Stored data entries
-=-=-=-=-
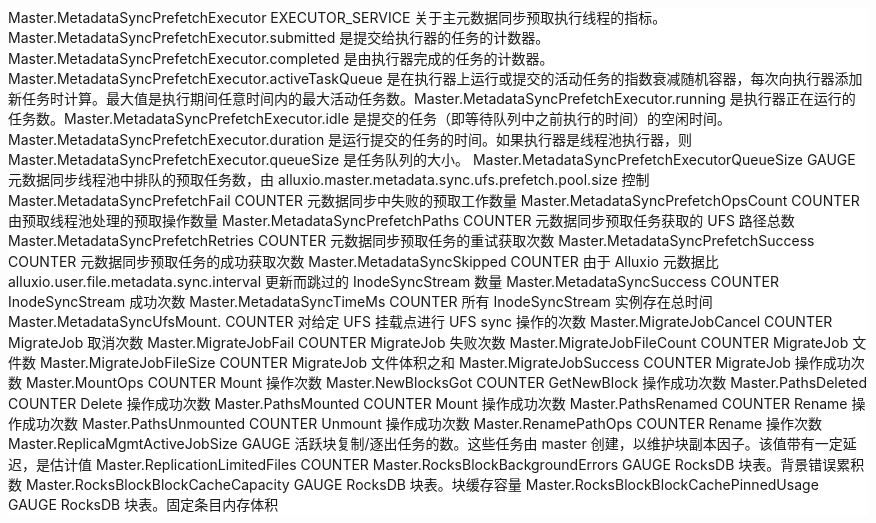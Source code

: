 <tr>  <td><a class="anchor" name="Master.MetadataSyncPrefetchExecutor"></a> Master.MetadataSyncPrefetchExecutor</td>  <td>EXECUTOR_SERVICE</td>  <td>关于主元数据同步预取执行线程的指标。Master.MetadataSyncPrefetchExecutor.submitted 是提交给执行器的任务的计数器。Master.MetadataSyncPrefetchExecutor.completed 是由执行器完成的任务的计数器。Master.MetadataSyncPrefetchExecutor.activeTaskQueue 是在执行器上运行或提交的活动任务的指数衰减随机容器，每次向执行器添加新任务时计算。最大值是执行期间任意时间内的最大活动任务数。Master.MetadataSyncPrefetchExecutor.running 是执行器正在运行的任务数。Master.MetadataSyncPrefetchExecutor.idle 是提交的任务（即等待队列中之前执行的时间）的空闲时间。Master.MetadataSyncPrefetchExecutor.duration 是运行提交的任务的时间。如果执行器是线程池执行器，则 Master.MetadataSyncPrefetchExecutor.queueSize 是任务队列的大小。</td></tr>
<tr>  <td><a class="anchor" name="Master.MetadataSyncPrefetchExecutorQueueSize"></a> Master.MetadataSyncPrefetchExecutorQueueSize</td>  <td>GAUGE</td>  <td>元数据同步线程池中排队的预取任务数，由 alluxio.master.metadata.sync.ufs.prefetch.pool.size 控制</td></tr>
<tr>  <td><a class="anchor" name="Master.MetadataSyncPrefetchFail"></a> Master.MetadataSyncPrefetchFail</td>  <td>COUNTER</td>  <td>元数据同步中失败的预取工作数量</td></tr>
<tr>  <td><a class="anchor" name="Master.MetadataSyncPrefetchOpsCount"></a> Master.MetadataSyncPrefetchOpsCount</td>  <td>COUNTER</td>  <td>由预取线程池处理的预取操作数量</td></tr>
<tr>  <td><a class="anchor" name="Master.MetadataSyncPrefetchPaths"></a> Master.MetadataSyncPrefetchPaths</td>  <td>COUNTER</td>  <td>元数据同步预取任务获取的 UFS 路径总数</td></tr>
<tr>  <td><a class="anchor" name="Master.MetadataSyncPrefetchRetries"></a> Master.MetadataSyncPrefetchRetries</td>  <td>COUNTER</td>  <td>元数据同步预取任务的重试获取次数</td></tr>
<tr>  <td><a class="anchor" name="Master.MetadataSyncPrefetchSuccess"></a> Master.MetadataSyncPrefetchSuccess</td>  <td>COUNTER</td>  <td>元数据同步预取任务的成功获取次数</td></tr>
<tr>  <td><a class="anchor" name="Master.MetadataSyncSkipped"></a> Master.MetadataSyncSkipped</td>  <td>COUNTER</td>  <td>由于 Alluxio 元数据比 alluxio.user.file.metadata.sync.interval 更新而跳过的 InodeSyncStream 数量</td></tr>
<tr>  <td><a class="anchor" name="Master.MetadataSyncSuccess"></a> Master.MetadataSyncSuccess</td>  <td>COUNTER</td>  <td>InodeSyncStream 成功次数</td></tr>
<tr>  <td><a class="anchor" name="Master.MetadataSyncTimeMs"></a> Master.MetadataSyncTimeMs</td>  <td>COUNTER</td>  <td>所有 InodeSyncStream 实例存在总时间</td></tr>
<tr>  <td><a class="anchor" name="Master.MetadataSyncUfsMount."></a> Master.MetadataSyncUfsMount.</td>  <td>COUNTER</td>  <td>对给定 UFS 挂载点进行 UFS sync 操作的次数</td></tr>
<tr>  <td><a class="anchor" name="Master.MigrateJobCancel"></a> Master.MigrateJobCancel</td>  <td>COUNTER</td>  <td>MigrateJob 取消次数</td></tr>
<tr>  <td><a class="anchor" name="Master.MigrateJobFail"></a> Master.MigrateJobFail</td>  <td>COUNTER</td>  <td>MigrateJob 失败次数</td></tr>
<tr>  <td><a class="anchor" name="Master.MigrateJobFileCount"></a> Master.MigrateJobFileCount</td>  <td>COUNTER</td>  <td>MigrateJob 文件数</td></tr>
<tr>  <td><a class="anchor" name="Master.MigrateJobFileSize"></a> Master.MigrateJobFileSize</td>  <td>COUNTER</td>  <td>MigrateJob 文件体积之和</td></tr>
<tr>  <td><a class="anchor" name="Master.MigrateJobSuccess"></a> Master.MigrateJobSuccess</td>  <td>COUNTER</td>  <td>MigrateJob 操作成功次数</td></tr>
<tr>  <td><a class="anchor" name="Master.MountOps"></a> Master.MountOps</td>  <td>COUNTER</td>  <td>Mount 操作次数</td></tr>
<tr>  <td><a class="anchor" name="Master.NewBlocksGot"></a> Master.NewBlocksGot</td>  <td>COUNTER</td>  <td>GetNewBlock 操作成功次数</td></tr>
<tr>  <td><a class="anchor" name="Master.PathsDeleted"></a> Master.PathsDeleted</td>  <td>COUNTER</td>  <td>Delete 操作成功次数</td></tr>
<tr>  <td><a class="anchor" name="Master.PathsMounted"></a> Master.PathsMounted</td>  <td>COUNTER</td>  <td>Mount 操作成功次数</td></tr>
<tr>  <td><a class="anchor" name="Master.PathsRenamed"></a> Master.PathsRenamed</td>  <td>COUNTER</td>  <td>Rename 操作成功次数</td></tr>
<tr>  <td><a class="anchor" name="Master.PathsUnmounted"></a> Master.PathsUnmounted</td>  <td>COUNTER</td>  <td>Unmount 操作成功次数</td></tr>
<tr>  <td><a class="anchor" name="Master.RenamePathOps"></a> Master.RenamePathOps</td>  <td>COUNTER</td>  <td>Rename 操作次数</td></tr>
<tr>  <td><a class="anchor" name="Master.ReplicaMgmtActiveJobSize"></a> Master.ReplicaMgmtActiveJobSize</td>  <td>GAUGE</td>  <td>活跃块复制/逐出任务的数。这些任务由 master 创建，以维护块副本因子。该值带有一定延迟，是估计值</td></tr>
<tr>  <td><a class="anchor" name="Master.ReplicationLimitedFiles"></a> Master.ReplicationLimitedFiles</td>  <td>COUNTER</td>  <td></td></tr>
<tr>  <td><a class="anchor" name="Master.RocksBlockBackgroundErrors"></a> Master.RocksBlockBackgroundErrors</td>  <td>GAUGE</td>  <td>RocksDB 块表。背景错误累积数</td></tr>
<tr>  <td><a class="anchor" name="Master.RocksBlockBlockCacheCapacity"></a> Master.RocksBlockBlockCacheCapacity</td>  <td>GAUGE</td>  <td>RocksDB 块表。块缓存容量</td></tr>
<tr>  <td><a class="anchor" name="Master.RocksBlockBlockCachePinnedUsage"></a> Master.RocksBlockBlockCachePinnedUsage</td>  <td>GAUGE</td>  <td>RocksDB 块表。固定条目内存体积</td></tr>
-=-=-=-=-
# Problem
Find the lines above that include the string "操作成功次数" and copy them.

# Answer to the exercise
<tr>  <td><a class="anchor" name="Master.MigrateJobSuccess"></a> Master.MigrateJobSuccess</td>  <td>COUNTER</td>  <td>MigrateJob 操作成功次数</td></tr>
<tr>  <td><a class="anchor" name="Master.NewBlocksGot"></a> Master.NewBlocksGot</td>  <td>COUNTER</td>  <td>GetNewBlock 操作成功次数</td></tr>
<tr>  <td><a class="anchor" name="Master.PathsDeleted"></a> Master.PathsDeleted</td>  <td>COUNTER</td>  <td>Delete 操作成功次数</td></tr>
<tr>  <td><a class="anchor" name="Master.PathsMounted"></a> Master.PathsMounted</td>  <td>COUNTER</td>  <td>Mount 操作成功次数</td></tr>
<tr>  <td><a class="anchor" name="Master.PathsRenamed"></a> Master.PathsRenamed</td>  <td>COUNTER</td>  <td>Rename 操作成功次数</td></tr>
<tr>  <td><a class="anchor" name="Master.PathsUnmounted"></a> Master.PathsUnmounted</td>  <td>COUNTER</td>  <td>Unmount 操作成功次数</td></tr>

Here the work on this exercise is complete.